ランダム単語ガチャエッセイチャレンジ8日目。

No.9434『迷鳥』

今から10年近く前、父が迷子のインコを拾ってきたことがある。

なんでも、ある日の退勤途中、家まであと少しというところでフラフラと弱々しく飛んでいるインコを見つけ、とりあえず手のひらで包んで帰宅したという。その後すぐに警察に届けたものの、捜索届は出されていないらしく、「もしも数日後も飼い主が現れなかったら保健所行きだろう」と言われたそうな。
幼少期にカナリアを飼っていた経験から愛鳥家である父は「もし現れなかったら俺が育てる!」となり、その期日を過ぎるか過ぎないかという頃、鳥かごやらなんやらを買い揃え、コバルトブルーの羽根が美しいそのインコを『ラムネ』と名付けて可愛がった。

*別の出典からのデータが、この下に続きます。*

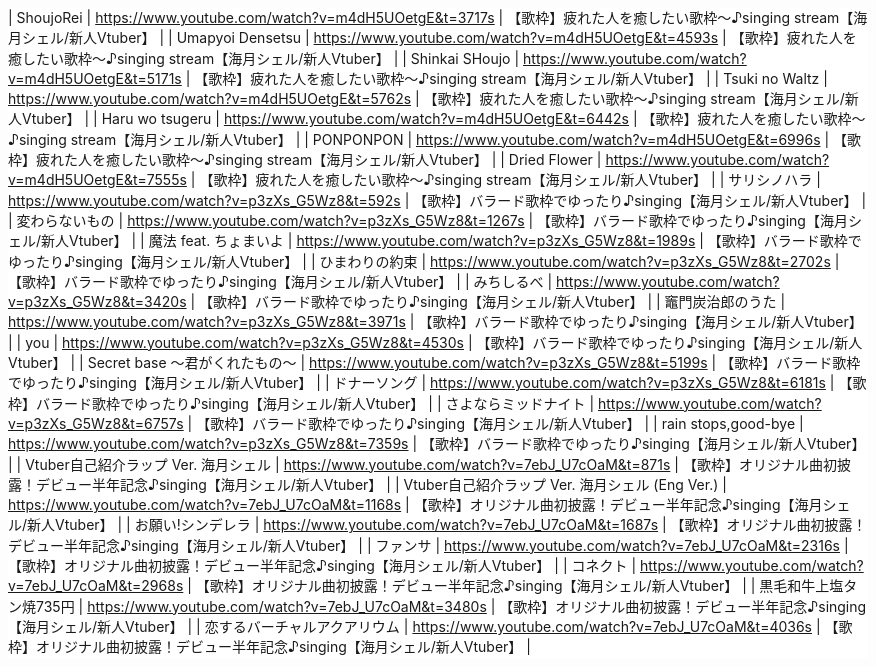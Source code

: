 | ShoujoRei                                       | https://www.youtube.com/watch?v=m4dH5UOetgE&t=3717s  | 【歌枠】疲れた人を癒したい歌枠～♪singing stream【海月シェル/新人Vtuber】          |
| Umapyoi Densetsu                                | https://www.youtube.com/watch?v=m4dH5UOetgE&t=4593s  | 【歌枠】疲れた人を癒したい歌枠～♪singing stream【海月シェル/新人Vtuber】          |
| Shinkai SHoujo                                  | https://www.youtube.com/watch?v=m4dH5UOetgE&t=5171s  | 【歌枠】疲れた人を癒したい歌枠～♪singing stream【海月シェル/新人Vtuber】          |
| Tsuki no Waltz                                  | https://www.youtube.com/watch?v=m4dH5UOetgE&t=5762s  | 【歌枠】疲れた人を癒したい歌枠～♪singing stream【海月シェル/新人Vtuber】          |
| Haru wo tsugeru                                 | https://www.youtube.com/watch?v=m4dH5UOetgE&t=6442s  | 【歌枠】疲れた人を癒したい歌枠～♪singing stream【海月シェル/新人Vtuber】          |
| PONPONPON                                       | https://www.youtube.com/watch?v=m4dH5UOetgE&t=6996s  | 【歌枠】疲れた人を癒したい歌枠～♪singing stream【海月シェル/新人Vtuber】          |
| Dried Flower                                    | https://www.youtube.com/watch?v=m4dH5UOetgE&t=7555s  | 【歌枠】疲れた人を癒したい歌枠～♪singing stream【海月シェル/新人Vtuber】          |
| サリシノハラ                                    | https://www.youtube.com/watch?v=p3zXs_G5Wz8&t=592s   | 【歌枠】バラード歌枠でゆったり♪singing【海月シェル/新人Vtuber】                   |
| 変わらないもの                                  | https://www.youtube.com/watch?v=p3zXs_G5Wz8&t=1267s  | 【歌枠】バラード歌枠でゆったり♪singing【海月シェル/新人Vtuber】                   |
| 魔法 feat. ちょまいよ                           | https://www.youtube.com/watch?v=p3zXs_G5Wz8&t=1989s  | 【歌枠】バラード歌枠でゆったり♪singing【海月シェル/新人Vtuber】                   |
| ひまわりの約束                                  | https://www.youtube.com/watch?v=p3zXs_G5Wz8&t=2702s  | 【歌枠】バラード歌枠でゆったり♪singing【海月シェル/新人Vtuber】                   |
| みちしるべ                                      | https://www.youtube.com/watch?v=p3zXs_G5Wz8&t=3420s  | 【歌枠】バラード歌枠でゆったり♪singing【海月シェル/新人Vtuber】                   |
| 竈門炭治郎のうた                                | https://www.youtube.com/watch?v=p3zXs_G5Wz8&t=3971s  | 【歌枠】バラード歌枠でゆったり♪singing【海月シェル/新人Vtuber】                   |
| you                                             | https://www.youtube.com/watch?v=p3zXs_G5Wz8&t=4530s  | 【歌枠】バラード歌枠でゆったり♪singing【海月シェル/新人Vtuber】                   |
| Secret base 〜君がくれたもの〜                  | https://www.youtube.com/watch?v=p3zXs_G5Wz8&t=5199s  | 【歌枠】バラード歌枠でゆったり♪singing【海月シェル/新人Vtuber】                   |
| ドナーソング                                    | https://www.youtube.com/watch?v=p3zXs_G5Wz8&t=6181s  | 【歌枠】バラード歌枠でゆったり♪singing【海月シェル/新人Vtuber】                   |
| さよならミッドナイト                            | https://www.youtube.com/watch?v=p3zXs_G5Wz8&t=6757s  | 【歌枠】バラード歌枠でゆったり♪singing【海月シェル/新人Vtuber】                   |
| rain stops,good-bye                             | https://www.youtube.com/watch?v=p3zXs_G5Wz8&t=7359s  | 【歌枠】バラード歌枠でゆったり♪singing【海月シェル/新人Vtuber】                   |
| Vtuber自己紹介ラップ Ver. 海月シェル            | https://www.youtube.com/watch?v=7ebJ_U7cOaM&t=871s   | 【歌枠】オリジナル曲初披露！デビュー半年記念♪singing【海月シェル/新人Vtuber】     |
| Vtuber自己紹介ラップ Ver. 海月シェル (Eng Ver.) | https://www.youtube.com/watch?v=7ebJ_U7cOaM&t=1168s  | 【歌枠】オリジナル曲初披露！デビュー半年記念♪singing【海月シェル/新人Vtuber】     |
| お願い!シンデレラ                               | https://www.youtube.com/watch?v=7ebJ_U7cOaM&t=1687s  | 【歌枠】オリジナル曲初披露！デビュー半年記念♪singing【海月シェル/新人Vtuber】     |
| ファンサ                                        | https://www.youtube.com/watch?v=7ebJ_U7cOaM&t=2316s  | 【歌枠】オリジナル曲初披露！デビュー半年記念♪singing【海月シェル/新人Vtuber】     |
| コネクト                                        | https://www.youtube.com/watch?v=7ebJ_U7cOaM&t=2968s  | 【歌枠】オリジナル曲初披露！デビュー半年記念♪singing【海月シェル/新人Vtuber】     |
| 黒毛和牛上塩タン焼735円                         | https://www.youtube.com/watch?v=7ebJ_U7cOaM&t=3480s  | 【歌枠】オリジナル曲初披露！デビュー半年記念♪singing【海月シェル/新人Vtuber】     |
| 恋するバーチャルアクアリウム                    | https://www.youtube.com/watch?v=7ebJ_U7cOaM&t=4036s  | 【歌枠】オリジナル曲初披露！デビュー半年記念♪singing【海月シェル/新人Vtuber】     |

ラムネは5年くらい生きていたから、たぶんインコ界では大往生だと思う。父はというとラムネを可愛がるあまり、存命のうちから2羽目をペットショップでお迎えしたり、毎晩会社から帰ると真っ先に鳥かごのある部屋に向かっていた。頭の上に乗っかられても、お気に入りのジャージにフンを落とされても、目を細めて彼らを眺める父から、なんだか父性を感じた。いや、私の父なのだからそりゃそうなのかもしれないのだが。

10年経った今、父はまだ新しいインコをお迎えして溺愛している。
あの時、父の目の前に現れたラムネは、羽根の色の通り『幸せの青い鳥』だったのかもしれない。